Anti-patriots think only Americans are free. (My European spouse is bemused by people who assume he didn’t have basic freedoms before he moved here.)


The genius who came up with the “Make America Great Again” slogan tapped right into the thick vein of anti-patriotism that has always been buried just below the surface. However, implicit in the MAGA tagline is an uncomfortable acknowledgement that we have lost some of our greatness. I blame things like income equality, while anti-patriots have other scapegoats. No country’s golden age lasts forever. My husband’s country had its turn in the 1600s and is still a wonderful place with much to admire and even covet. May the U.S. fare as well when our golden age is definitely behind us.


If any anti-patriots are still reading this, they’re angry. How dare I say such things? They cannot understand patriots’ visceral hatred of Trump. I cannot understand how anybody can stomach him. We all lived the last four years in real time and you either see it or you don’t. But more than a third of Americans love the guy, and the rest of us hate his guts.


My husband’s parents and other older relatives lived through the Nazi occupation of the Netherlands. Thousands of people, right now, live in miserable refugee camps all over the world because their own countries have become unsafe. I am fairly certain things aren’t going to get quite that dire here, but who knows? Ask Native Americans, Japanese-Americans and undocumented immigrant children what they think about our track record. Sinclair Lewis wrote “It Can’t Happen Here” in 1935, and if you read it, you won’t be able to stop seeing the similarities to what’s happening today. You probably know people considering a move to Canada or stocking up on beans and rice — and possibly guns and ammo. Why do we think it can’t happen here? It already is. Whether it will continue depends on what happens next week. 

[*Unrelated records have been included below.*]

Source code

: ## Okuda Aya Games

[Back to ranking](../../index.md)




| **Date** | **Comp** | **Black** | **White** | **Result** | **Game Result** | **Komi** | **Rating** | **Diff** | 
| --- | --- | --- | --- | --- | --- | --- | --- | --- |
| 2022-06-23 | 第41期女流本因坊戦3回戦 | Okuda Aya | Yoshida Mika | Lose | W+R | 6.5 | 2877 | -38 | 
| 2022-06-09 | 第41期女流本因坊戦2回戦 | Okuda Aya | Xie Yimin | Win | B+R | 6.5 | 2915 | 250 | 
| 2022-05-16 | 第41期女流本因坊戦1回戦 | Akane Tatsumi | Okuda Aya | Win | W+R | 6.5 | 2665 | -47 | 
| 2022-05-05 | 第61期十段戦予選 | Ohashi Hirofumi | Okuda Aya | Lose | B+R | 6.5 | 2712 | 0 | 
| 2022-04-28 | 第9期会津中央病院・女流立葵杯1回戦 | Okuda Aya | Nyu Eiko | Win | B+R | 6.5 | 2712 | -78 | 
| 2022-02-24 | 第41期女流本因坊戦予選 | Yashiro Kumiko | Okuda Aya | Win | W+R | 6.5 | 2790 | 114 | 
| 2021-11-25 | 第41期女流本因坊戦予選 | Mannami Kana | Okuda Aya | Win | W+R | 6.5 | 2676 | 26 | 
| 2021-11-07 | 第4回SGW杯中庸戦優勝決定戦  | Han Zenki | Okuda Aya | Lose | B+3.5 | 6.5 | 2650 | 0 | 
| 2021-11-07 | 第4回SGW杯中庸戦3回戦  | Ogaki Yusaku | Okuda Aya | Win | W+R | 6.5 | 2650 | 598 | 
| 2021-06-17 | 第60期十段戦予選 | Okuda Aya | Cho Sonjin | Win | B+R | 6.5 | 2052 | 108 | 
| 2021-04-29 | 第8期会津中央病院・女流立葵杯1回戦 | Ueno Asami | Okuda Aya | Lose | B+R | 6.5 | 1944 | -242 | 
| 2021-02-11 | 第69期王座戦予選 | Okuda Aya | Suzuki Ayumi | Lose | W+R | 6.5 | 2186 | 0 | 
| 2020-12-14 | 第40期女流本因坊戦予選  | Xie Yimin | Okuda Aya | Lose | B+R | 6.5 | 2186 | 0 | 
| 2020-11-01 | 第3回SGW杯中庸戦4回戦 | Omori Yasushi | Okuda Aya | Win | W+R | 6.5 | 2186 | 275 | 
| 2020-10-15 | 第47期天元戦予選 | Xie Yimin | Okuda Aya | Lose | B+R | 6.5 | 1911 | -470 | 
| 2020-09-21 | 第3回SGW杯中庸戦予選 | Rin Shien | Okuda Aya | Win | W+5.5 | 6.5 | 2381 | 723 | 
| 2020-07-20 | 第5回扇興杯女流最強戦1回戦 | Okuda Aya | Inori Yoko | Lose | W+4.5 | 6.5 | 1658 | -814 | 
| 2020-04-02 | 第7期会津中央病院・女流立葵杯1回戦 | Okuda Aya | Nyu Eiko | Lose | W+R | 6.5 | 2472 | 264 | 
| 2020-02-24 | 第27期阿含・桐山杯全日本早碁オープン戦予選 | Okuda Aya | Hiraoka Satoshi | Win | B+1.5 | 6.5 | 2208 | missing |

I bought a few dozen miniature flags at some point when I was naively sure Trump was about to be ousted. I planned to celebrate his removal by walking through crowds and handing them out to others. I put away the flags when it became clear Trump wasn’t going anywhere. As a patriot, I understand my little flags are only symbols and not of any real importance. But if my country survives this election, I plan to smile under my mask and hand them all out in celebration.